Saved entries:
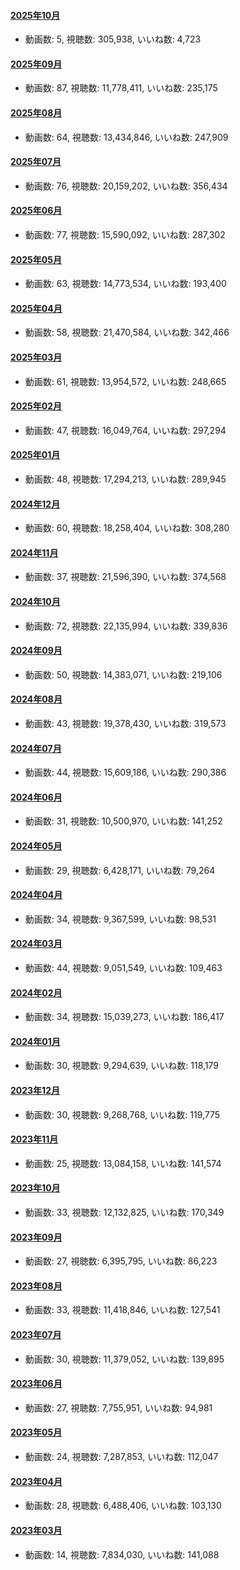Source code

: #### [2025年10月](videos/202510 "wikilink")

-   動画数: 5, 視聴数: 305,938, いいね数: 4,723

#### [2025年09月](videos/202509 "wikilink")

-   動画数: 87, 視聴数: 11,778,411, いいね数: 235,175

#### [2025年08月](videos/202508 "wikilink")

-   動画数: 64, 視聴数: 13,434,846, いいね数: 247,909

#### [2025年07月](videos/202507 "wikilink")

-   動画数: 76, 視聴数: 20,159,202, いいね数: 356,434

#### [2025年06月](videos/202506 "wikilink")

-   動画数: 77, 視聴数: 15,590,092, いいね数: 287,302

#### [2025年05月](videos/202505 "wikilink")

-   動画数: 63, 視聴数: 14,773,534, いいね数: 193,400

#### [2025年04月](videos/202504 "wikilink")

-   動画数: 58, 視聴数: 21,470,584, いいね数: 342,466

#### [2025年03月](videos/202503 "wikilink")

-   動画数: 61, 視聴数: 13,954,572, いいね数: 248,665

#### [2025年02月](videos/202502 "wikilink")

-   動画数: 47, 視聴数: 16,049,764, いいね数: 297,294

#### [2025年01月](videos/202501 "wikilink")

-   動画数: 48, 視聴数: 17,294,213, いいね数: 289,945

#### [2024年12月](videos/202412 "wikilink")

-   動画数: 60, 視聴数: 18,258,404, いいね数: 308,280

#### [2024年11月](videos/202411 "wikilink")

-   動画数: 37, 視聴数: 21,596,390, いいね数: 374,568

#### [2024年10月](videos/202410 "wikilink")

-   動画数: 72, 視聴数: 22,135,994, いいね数: 339,836

#### [2024年09月](videos/202409 "wikilink")

-   動画数: 50, 視聴数: 14,383,071, いいね数: 219,106

#### [2024年08月](videos/202408 "wikilink")

-   動画数: 43, 視聴数: 19,378,430, いいね数: 319,573

#### [2024年07月](videos/202407 "wikilink")

-   動画数: 44, 視聴数: 15,609,186, いいね数: 290,386

#### [2024年06月](videos/202406 "wikilink")

-   動画数: 31, 視聴数: 10,500,970, いいね数: 141,252

#### [2024年05月](videos/202405 "wikilink")

-   動画数: 29, 視聴数: 6,428,171, いいね数: 79,264

#### [2024年04月](videos/202404 "wikilink")

-   動画数: 34, 視聴数: 9,367,599, いいね数: 98,531

#### [2024年03月](videos/202403 "wikilink")

-   動画数: 44, 視聴数: 9,051,549, いいね数: 109,463

#### [2024年02月](videos/202402 "wikilink")

-   動画数: 34, 視聴数: 15,039,273, いいね数: 186,417

#### [2024年01月](videos/202401 "wikilink")

-   動画数: 30, 視聴数: 9,294,639, いいね数: 118,179

#### [2023年12月](videos/202312 "wikilink")

-   動画数: 30, 視聴数: 9,268,768, いいね数: 119,775

#### [2023年11月](videos/202311 "wikilink")

-   動画数: 25, 視聴数: 13,084,158, いいね数: 141,574

#### [2023年10月](videos/202310 "wikilink")

-   動画数: 33, 視聴数: 12,132,825, いいね数: 170,349

#### [2023年09月](videos/202309 "wikilink")

-   動画数: 27, 視聴数: 6,395,795, いいね数: 86,223

#### [2023年08月](videos/202308 "wikilink")

-   動画数: 33, 視聴数: 11,418,846, いいね数: 127,541

#### [2023年07月](videos/202307 "wikilink")

-   動画数: 30, 視聴数: 11,379,052, いいね数: 139,895

#### [2023年06月](videos/202306 "wikilink")

-   動画数: 27, 視聴数: 7,755,951, いいね数: 94,981

#### [2023年05月](videos/202305 "wikilink")

-   動画数: 24, 視聴数: 7,287,853, いいね数: 112,047

#### [2023年04月](videos/202304 "wikilink")

-   動画数: 28, 視聴数: 6,488,406, いいね数: 103,130

#### [2023年03月](videos/202303 "wikilink")

-   動画数: 14, 視聴数: 7,834,030, いいね数: 141,088

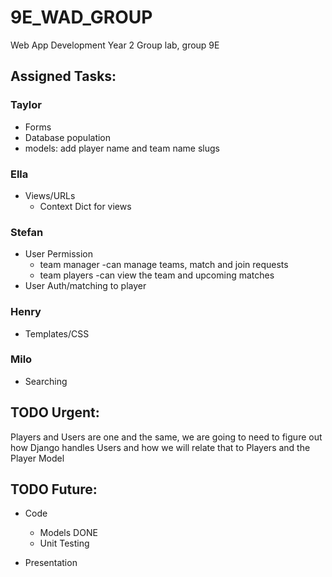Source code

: # 9E_WAD_GROUP
Web App Development Year 2 Group lab, group 9E

## Assigned Tasks:

### Taylor
- Forms
- Database population
- models: add player name and team name slugs
### Ella
- Views/URLs
    - Context Dict for views

### Stefan
- User Permission
    - team manager -can manage teams, match and join requests
    - team players -can view the team and upcoming matches
- User Auth/matching to player
### Henry
- Templates/CSS
### Milo
- Searching
## TODO Urgent:
Players and Users are one and the same, we are going to need to figure out how Django handles Users and how we will relate that to Players and the Player Model
## TODO Future:
- Code
    - Models DONE
    - Unit Testing

- Presentation
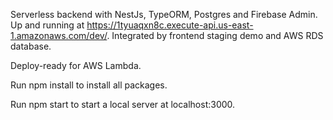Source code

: Serverless backend with NestJs, TypeORM, Postgres and Firebase Admin. Up and running at https://1tyuaqxn8c.execute-api.us-east-1.amazonaws.com/dev/. Integrated by frontend staging demo and AWS RDS database.

Deploy-ready for AWS Lambda.

Run npm install to install all packages.

Run npm start to start a local server at localhost:3000.
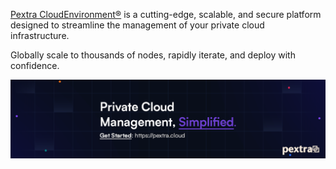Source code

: [Pextra CloudEnvironment®](https://pextra.cloud/cloudenvironment) is a cutting-edge, scalable, and secure platform designed to streamline the management of your private cloud infrastructure.

Globally scale to thousands of nodes, rapidly iterate, and deploy with confidence.

![Private cloud management, simplified.](https://github.com/PextraCloud/.github/blob/master/banner.png)
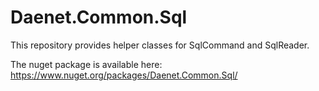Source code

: # Daenet.Common.Sql
This repository provides helper classes for SqlCommand and SqlReader.

The nuget package is available here: https://www.nuget.org/packages/Daenet.Common.Sql/
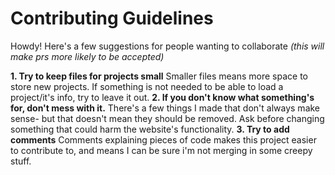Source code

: # Contributing Guidelines

Howdy! Here's a few suggestions for people wanting to collaborate *(this will make prs more likely to be accepted)*

**1. Try to keep files for projects small**
Smaller files means more space to store new projects. If something is not needed to be able to load a project/it's info, try to leave it out.
**2. If you don't know what something's for, don't mess with it.**
There's a few things I made that don't always make sense- but that doesn't mean they should be removed. Ask before changing something that could harm the website's functionality.
**3. Try to add comments**
Comments explaining pieces of code makes this project easier to contribute to, and means I can be sure i'm not merging in some creepy stuff.
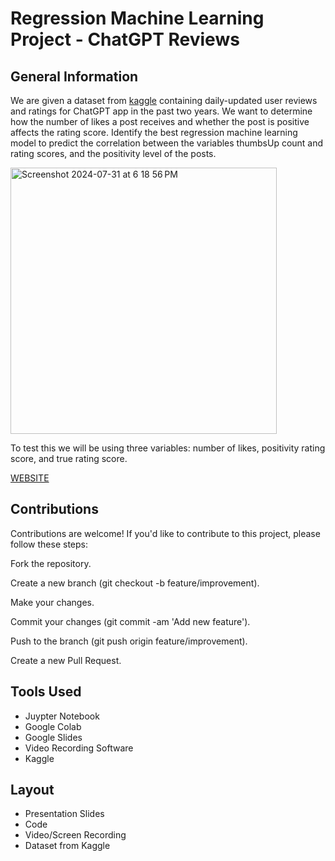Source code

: # Regression Machine Learning Project - ChatGPT Reviews

## General Information
We are given a dataset from [kaggle](https://www.kaggle.com/datasets/bhavikjikadara/chatgpt-user-feedback) containing daily-updated user reviews and ratings for ChatGPT app in the past two years. 
We want to determine how the number of likes a post receives and whether the post is positive affects the rating score.
Identify the best regression machine learning model to predict the correlation between the variables thumbsUp count and rating scores, and the positivity level of the posts.

<img width="426" alt="Screenshot 2024-07-31 at 6 18 56 PM" src="https://github.com/user-attachments/assets/2665058d-19c7-4c5b-a86e-650442d4fc7f">

To test this we will be using three variables: number of likes, positivity rating score, and true rating score.

[WEBSITE](https://chatgptreviews-5iapr3c5ldkezfesqpmtjk.streamlit.app/)

## Contributions

Contributions are welcome! If you'd like to contribute to this project, please follow these steps:

Fork the repository.

Create a new branch (git checkout -b feature/improvement).

Make your changes.

Commit your changes (git commit -am 'Add new feature').

Push to the branch (git push origin feature/improvement).

Create a new Pull Request.

## Tools Used

- Juypter Notebook
- Google Colab
- Google Slides
- Video Recording Software
- Kaggle


## Layout

- Presentation Slides
- Code 
- Video/Screen Recording
- Dataset from Kaggle
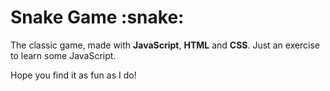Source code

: <h1>Snake Game :snake:</h1>

<p>The classic game, made with <strong>JavaScript</strong>, <strong>HTML</strong> and <strong>CSS</strong>. Just an exercise to learn some JavaScript.</p>
<p>Hope you find it as fun as I do!</p>
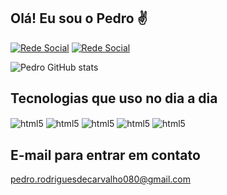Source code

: ## Olá! Eu sou o Pedro ✌️

[![Rede Social](https://img.shields.io/badge/LinkedIn-0077B5?style=for-the-badge&logo=linkedin&logoColor=white)](https://www.linkedin.com/in/pedro-henrique-rodrigues-carvalho-046596230/)
[![Rede Social](https://img.shields.io/badge/Instagram-E4405F?style=for-the-badge&logo=instagram&logoColor=white)](https://www.instagram.com/pedro_henrique_rodrigues_wp/)

![Pedro GitHub stats](https://github-readme-stats.vercel.app/api?username=PedroHenrique2077&show_icons=true&theme=tokyonight)

## Tecnologias que uso no dia a dia

<div style="display: inline_block">
  <img align="center" alt="html5" src="https://img.shields.io/badge/HTML5-E34F26?style=for-the-badge&logo=html5&logoColor=white">
  <img align="center" alt="html5" src="https://img.shields.io/badge/CSS3-1572B6?style=for-the-badge&logo=css3&logoColor=white">
  <img align="center" alt="html5" src="https://img.shields.io/badge/JavaScript-F7DF1E?style=for-the-badge&logo=javascript&logoColor=black">
  <img align="center" alt="html5" src="https://img.shields.io/badge/Python-3776AB?style=for-the-badge&logo=python&logoColor=white">
  <img align="center" alt="html5" src="https://img.shields.io/badge/Angular-DD0031?style=for-the-badge&logo=angular&logoColor=white">
</div>

## E-mail para entrar em contato
pedro.rodriguesdecarvalho080@gmail.com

WORK ORDER:
Retype the records above word for word, from their first line through the line containing "20,159,202, いいね数: 356,434", and leave out every picture.

PROBLEM SOLUTION:
Source code

: #### [2025年10月](videos/202510 "wikilink")

-   動画数: 5, 視聴数: 305,938, いいね数: 4,723

#### [2025年09月](videos/202509 "wikilink")

-   動画数: 87, 視聴数: 11,778,411, いいね数: 235,175

#### [2025年08月](videos/202508 "wikilink")

-   動画数: 64, 視聴数: 13,434,846, いいね数: 247,909

#### [2025年07月](videos/202507 "wikilink")

-   動画数: 76, 視聴数: 20,159,202, いいね数: 356,434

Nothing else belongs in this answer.